The company had the top-performing IPO of 2019.
Beyond Meat offers a line of plant-based meats and is sold in stores like Whole Foods and restaurants across the country. The company went public this month with an initial offering of $25 per share.
Since then, its shares have shot up more than 300%. This makes it the top performing IPO of the year. The company plans to use the proceeds to expand its manufacturing facilities and to increase its sales and marketing efforts.
Challenges facing Beyond Meat
In spite of the company’s strong IPO results, it still faces its shares of challenges in the coming year. For one thing, although Beyond Meat’s revenue continues to grow, it has yet to turn a profit.
The company generated $56.4 million during the first nine months of 2018 but posted losses of more than $22 million. But as they demand for alternative meat continues to grow, the company has the opportunity to capitalize on a multi-billion dollar industry.
And the company has a number of strong competitors. Not only is Beyond Meat competing with the traditional meat industry, it’s also competing with companies like Morningstar Farms. Many of these companies have a much stronger brand recognition than Beyond Meat.
Plus, Beyond Meat could experience supply challenges in the future. Most of the company’s revenue comes from its Beyond Burger, which uses a pea protein supplement.
The company uses a single supplier for the protein which has already caused delivery delays. And the price of pea protein could fluctuate based on environmental factors.
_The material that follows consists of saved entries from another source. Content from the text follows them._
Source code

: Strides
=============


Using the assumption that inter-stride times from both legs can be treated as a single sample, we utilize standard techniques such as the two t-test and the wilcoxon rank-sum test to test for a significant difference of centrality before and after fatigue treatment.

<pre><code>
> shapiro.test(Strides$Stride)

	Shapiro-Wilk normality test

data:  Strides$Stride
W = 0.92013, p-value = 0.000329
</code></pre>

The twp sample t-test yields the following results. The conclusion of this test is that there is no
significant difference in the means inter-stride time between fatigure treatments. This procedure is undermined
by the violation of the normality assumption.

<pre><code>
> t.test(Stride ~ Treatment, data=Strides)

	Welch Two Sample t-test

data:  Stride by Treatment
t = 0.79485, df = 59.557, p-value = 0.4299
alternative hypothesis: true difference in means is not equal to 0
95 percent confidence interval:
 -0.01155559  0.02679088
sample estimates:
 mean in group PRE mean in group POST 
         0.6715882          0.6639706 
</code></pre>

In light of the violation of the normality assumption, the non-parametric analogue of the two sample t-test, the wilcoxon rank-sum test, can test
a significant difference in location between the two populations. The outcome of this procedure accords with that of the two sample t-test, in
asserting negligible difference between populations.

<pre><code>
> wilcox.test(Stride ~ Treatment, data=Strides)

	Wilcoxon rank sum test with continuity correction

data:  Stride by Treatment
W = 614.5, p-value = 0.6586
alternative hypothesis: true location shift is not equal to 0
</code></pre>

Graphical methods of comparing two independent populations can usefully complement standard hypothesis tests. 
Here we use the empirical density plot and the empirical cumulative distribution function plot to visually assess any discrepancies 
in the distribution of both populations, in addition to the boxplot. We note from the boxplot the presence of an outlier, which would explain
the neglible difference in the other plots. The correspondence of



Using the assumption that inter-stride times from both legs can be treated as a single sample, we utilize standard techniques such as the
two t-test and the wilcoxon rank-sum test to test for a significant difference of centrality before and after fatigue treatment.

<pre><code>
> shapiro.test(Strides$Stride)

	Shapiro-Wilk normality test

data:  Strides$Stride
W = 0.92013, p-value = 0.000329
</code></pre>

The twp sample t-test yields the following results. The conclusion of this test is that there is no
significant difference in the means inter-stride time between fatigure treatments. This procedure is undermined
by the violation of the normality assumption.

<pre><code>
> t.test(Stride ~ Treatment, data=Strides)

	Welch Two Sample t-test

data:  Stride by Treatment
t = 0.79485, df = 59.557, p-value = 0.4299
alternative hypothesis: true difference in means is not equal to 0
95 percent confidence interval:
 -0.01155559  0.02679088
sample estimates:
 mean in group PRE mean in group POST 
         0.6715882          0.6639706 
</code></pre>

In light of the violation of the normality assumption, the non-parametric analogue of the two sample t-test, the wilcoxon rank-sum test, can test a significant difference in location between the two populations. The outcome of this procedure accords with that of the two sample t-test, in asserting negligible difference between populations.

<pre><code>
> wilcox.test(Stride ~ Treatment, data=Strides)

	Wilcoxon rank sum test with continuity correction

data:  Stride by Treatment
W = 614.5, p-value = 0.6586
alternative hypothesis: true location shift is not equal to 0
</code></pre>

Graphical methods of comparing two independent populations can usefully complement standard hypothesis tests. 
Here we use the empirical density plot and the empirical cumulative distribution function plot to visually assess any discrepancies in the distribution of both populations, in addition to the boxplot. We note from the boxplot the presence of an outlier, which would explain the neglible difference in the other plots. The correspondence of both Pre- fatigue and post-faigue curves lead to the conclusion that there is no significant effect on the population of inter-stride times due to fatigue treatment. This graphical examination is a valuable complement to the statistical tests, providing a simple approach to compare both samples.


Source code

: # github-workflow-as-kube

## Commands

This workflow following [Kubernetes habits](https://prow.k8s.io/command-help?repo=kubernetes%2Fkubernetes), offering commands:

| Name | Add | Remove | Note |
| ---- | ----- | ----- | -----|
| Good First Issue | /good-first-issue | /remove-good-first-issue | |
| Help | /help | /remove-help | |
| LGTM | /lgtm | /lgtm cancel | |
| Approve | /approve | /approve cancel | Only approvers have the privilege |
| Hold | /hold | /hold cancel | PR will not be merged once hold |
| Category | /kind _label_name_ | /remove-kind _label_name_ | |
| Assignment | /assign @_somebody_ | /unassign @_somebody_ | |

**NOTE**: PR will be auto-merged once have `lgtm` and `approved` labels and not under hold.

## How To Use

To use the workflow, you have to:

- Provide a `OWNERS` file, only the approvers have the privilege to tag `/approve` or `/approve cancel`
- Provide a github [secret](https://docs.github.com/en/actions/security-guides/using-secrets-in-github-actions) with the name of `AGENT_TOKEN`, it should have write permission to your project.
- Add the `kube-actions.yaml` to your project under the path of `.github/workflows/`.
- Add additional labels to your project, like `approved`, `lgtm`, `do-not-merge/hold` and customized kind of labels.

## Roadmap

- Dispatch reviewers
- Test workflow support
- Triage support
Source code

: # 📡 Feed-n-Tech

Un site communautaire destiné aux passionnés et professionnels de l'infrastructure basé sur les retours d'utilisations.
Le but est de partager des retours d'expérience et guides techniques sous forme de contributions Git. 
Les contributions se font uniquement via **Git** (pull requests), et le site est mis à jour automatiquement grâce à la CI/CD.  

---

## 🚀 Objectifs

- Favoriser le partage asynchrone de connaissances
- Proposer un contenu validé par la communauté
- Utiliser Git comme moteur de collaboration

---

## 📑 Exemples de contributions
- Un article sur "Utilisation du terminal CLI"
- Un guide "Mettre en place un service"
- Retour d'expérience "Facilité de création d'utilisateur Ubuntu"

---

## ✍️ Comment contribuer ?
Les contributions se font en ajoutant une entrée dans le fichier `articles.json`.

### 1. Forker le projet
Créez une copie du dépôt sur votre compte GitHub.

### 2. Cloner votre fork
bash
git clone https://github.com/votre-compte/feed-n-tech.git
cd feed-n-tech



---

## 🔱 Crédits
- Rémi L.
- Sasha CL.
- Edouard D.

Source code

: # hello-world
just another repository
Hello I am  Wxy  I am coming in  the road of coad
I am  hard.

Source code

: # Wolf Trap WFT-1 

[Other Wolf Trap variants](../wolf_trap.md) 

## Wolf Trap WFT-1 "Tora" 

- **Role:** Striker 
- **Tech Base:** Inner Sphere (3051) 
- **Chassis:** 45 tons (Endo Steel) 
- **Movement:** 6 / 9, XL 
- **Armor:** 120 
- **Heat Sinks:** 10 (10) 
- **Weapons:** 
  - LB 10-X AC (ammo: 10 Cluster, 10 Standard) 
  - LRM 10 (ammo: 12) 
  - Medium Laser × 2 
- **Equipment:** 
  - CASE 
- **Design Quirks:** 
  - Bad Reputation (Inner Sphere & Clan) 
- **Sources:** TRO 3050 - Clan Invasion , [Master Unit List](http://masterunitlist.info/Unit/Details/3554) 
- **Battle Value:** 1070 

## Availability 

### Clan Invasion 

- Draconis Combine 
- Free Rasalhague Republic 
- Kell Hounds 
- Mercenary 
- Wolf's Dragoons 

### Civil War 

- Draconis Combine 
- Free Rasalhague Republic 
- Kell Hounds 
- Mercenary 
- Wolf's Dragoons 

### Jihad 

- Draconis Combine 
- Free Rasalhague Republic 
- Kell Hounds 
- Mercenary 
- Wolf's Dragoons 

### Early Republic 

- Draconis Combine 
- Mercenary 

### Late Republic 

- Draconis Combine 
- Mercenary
Beyond Meat has experienced a huge growth in revenue over the last several years. From 2017 to 2018, its revenue increased by over 169%. And the company’s products are served in more than 12,000 restaurants across the U.S. and Canada.
And while the U.S. market for plant-based substitutes currently hovers around $4 billion, it’s been estimated that this could become a $150 billion global industry. If Beyond Meat can continue to increase its offerings and brand recognition, it could be well positioned for future growth.